Background
It has been a while since I played with cryptography. I am working on a project where I have to encrypt/decrypt large files (possible many GiB of data) both fast and cheap. The encryption must be strong and thus AES came in my mind.The AES cipher has different modes of scrambling data, one better than other. Cipher Block Chaining (CBC) it's the best (I'm not going through the entire argumentation here but as always GIYF). Probably the best open source implementation of SSL/TLS protocol is OpenSSL and I'm using it also in my PHP project.
The encryption/decryption must be done transparently without the intervention of the (non-technical) end-user. It must be simple but in the same time fast and cheap. This is a use case for the symmetric encryption. The AES (which is the most Advanced Encryption Standard nowadays) seems to be the best candidate for the job so the project will go with the AES encryption with OpenSSL cryptography support. Furthermore, we must be able to use some other tools (in addition to ours) to decrypt at a later time the result. For instance the openssl tool comes in handy.
Now, the problem that I have encountered was that the OpenSSL implementation on PHP does not have a function that takes a file and encrypt/decrypt it but rather works with small buffers of data (strings). Obviously we cannot send 10GiB of data as string because we would exhaust the system of its resources. So the solution would be to read small chunks of data, to encrypt them and to join the encrypted segments as a whole. If we do the same while decrypting then we are done. Job done successfully. You wish!

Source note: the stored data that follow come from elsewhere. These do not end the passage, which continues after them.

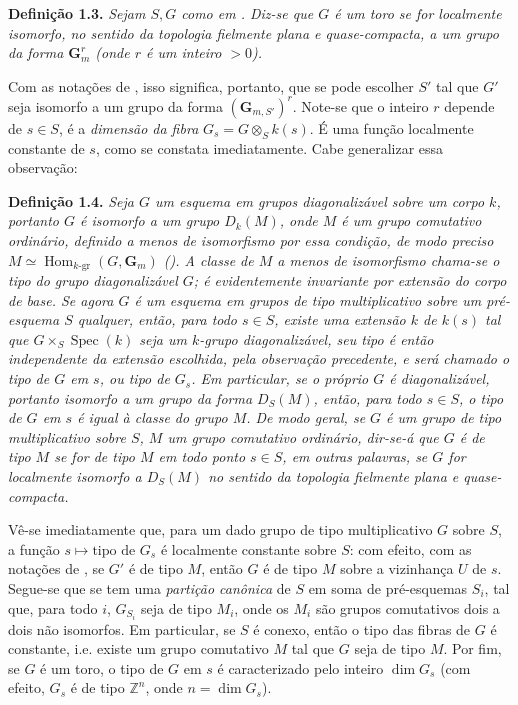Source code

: \medskip
\noindent{}\textbf{Definição 1.3.}
\textit{Sejam \(S,G\) como em
. Diz-se que \(G\) é um toro se
for localmente isomorfo, no sentido da topologia fielmente plana e
quase-compacta, a um grupo da forma \(\mathbf G_m^r\) (onde \(r\) é
um inteiro \(>0\)).}

Com as notações de , isso
significa, portanto, que se pode escolher \(S'\) tal que \(G'\) seja
isomorfo a um grupo da forma \((\mathbf G_{m,S'})^r\). Note-se que
o inteiro \(r\) depende de \(s\in S\), é a \emph{dimensão da fibra}
\(G_s=G\otimes_S k(s)\). É uma função localmente constante de \(s\),
como se constata imediatamente. Cabe generalizar essa observação:

\medskip
\noindent{}\textbf{Definição 1.4.}
\textit{Seja \(G\) um esquema em grupos diagonalizável sobre um corpo
\(k\), portanto \(G\) é isomorfo a um grupo \(D_k(M)\), onde \(M\)
é um grupo comutativo ordinário, definido a menos de isomorfismo por
essa condição, de modo preciso
\(M\simeq\operatorname{Hom}_{k\text{-}\mathrm{gr}}(G,\mathbf G_m)\)
(). A classe de \(M\)
a menos de isomorfismo chama-se o tipo do grupo diagonalizável \(G\);
é evidentemente invariante por extensão do corpo de base. Se agora
\(G\) é um esquema em grupos de tipo multiplicativo sobre um
pré-esquema \(S\) qualquer, então, para todo \(s\in S\), existe uma
extensão \(k\) de \(k(s)\) tal que \(G\times_S\operatorname{Spec}(k)\)
seja um \(k\)-grupo diagonalizável, seu tipo é então independente da
extensão escolhida, pela observação precedente, e será chamado o tipo
de \(G\) em \(s\), ou tipo de \(G_s\). Em particular, se o próprio
\(G\) é diagonalizável, portanto isomorfo a um grupo da forma
\(D_S(M)\), então, para todo \(s\in S\), o tipo de \(G\) em \(s\)
é igual à classe do grupo \(M\). De modo geral, se \(G\) é um grupo
de tipo multiplicativo sobre \(S\), \(M\) um grupo comutativo
ordinário, dir-se-á que \(G\) é de tipo \(M\) se for de tipo \(M\)
em todo ponto \(s\in S\), em outras palavras, se \(G\) for localmente
isomorfo a \(D_S(M)\) no sentido da topologia fielmente plana e
quase-compacta.}

Vê-se imediatamente que, para um dado grupo de tipo multiplicativo
\(G\) sobre \(S\), a função \(s\mapsto\text{tipo de }G_s\) é
localmente constante sobre \(S\): com efeito, com as notações de
, se \(G'\) é de tipo \(M\),
então \(G\) é de tipo \(M\) sobre a vizinhança \(U\) de \(s\).
Segue-se que se tem uma \emph{partição canônica} de \(S\) em soma de
pré-esquemas \(S_i\), tal que, para todo \(i\), \(G_{S_i}\) seja de
tipo \(M_i\), onde os \(M_i\) são grupos comutativos dois a dois não
isomorfos. Em particular,
se \(S\) é conexo, então o tipo das fibras de \(G\) é constante,
i.e. existe um grupo comutativo \(M\) tal que \(G\) seja de tipo
\(M\). Por fim, se \(G\) é um toro, o tipo de \(G\) em \(s\) é
caracterizado pelo inteiro \(\dim G_s\) (com efeito, \(G_s\) é de
tipo \(\mathbb Z^n\), onde \(n=\dim G_s\)).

The AES encryption model consist on a key (pass-phrase) and on an addition "key" which has the role to hide the encryption pattern that otherwise "could be seen" by some complex mathematical models, thus cracked. The key has a fixed size (128/192/256 bits, ie. 16/24/32 bytes) and so should be the encrypted block. So one condition of this model is that the block must be aligned to key length, ie. the block size must be multiple of key length. Obviously that's not always possible because sometimes the plain text I want to encrypt is shorted like "Howdy!". In this case the block must be padded with some character until it gets aligned. There are a lot of padding scheme out there but AES prefers PKCS5/PKCS7. It's just simple and efficient. This model works like this: If your key has a length of 32bytes and your block has a length of 26 characters it means that the block is 6 characters shorter, thus we append 6 chars more. They cannot be whatever thus the PCKS5/7 says they must be the same (ie. a unique char used repeatedly). More exactly, if the text is 6 digits shorter than the character should be ASCII 6, which gets repeated 6 times.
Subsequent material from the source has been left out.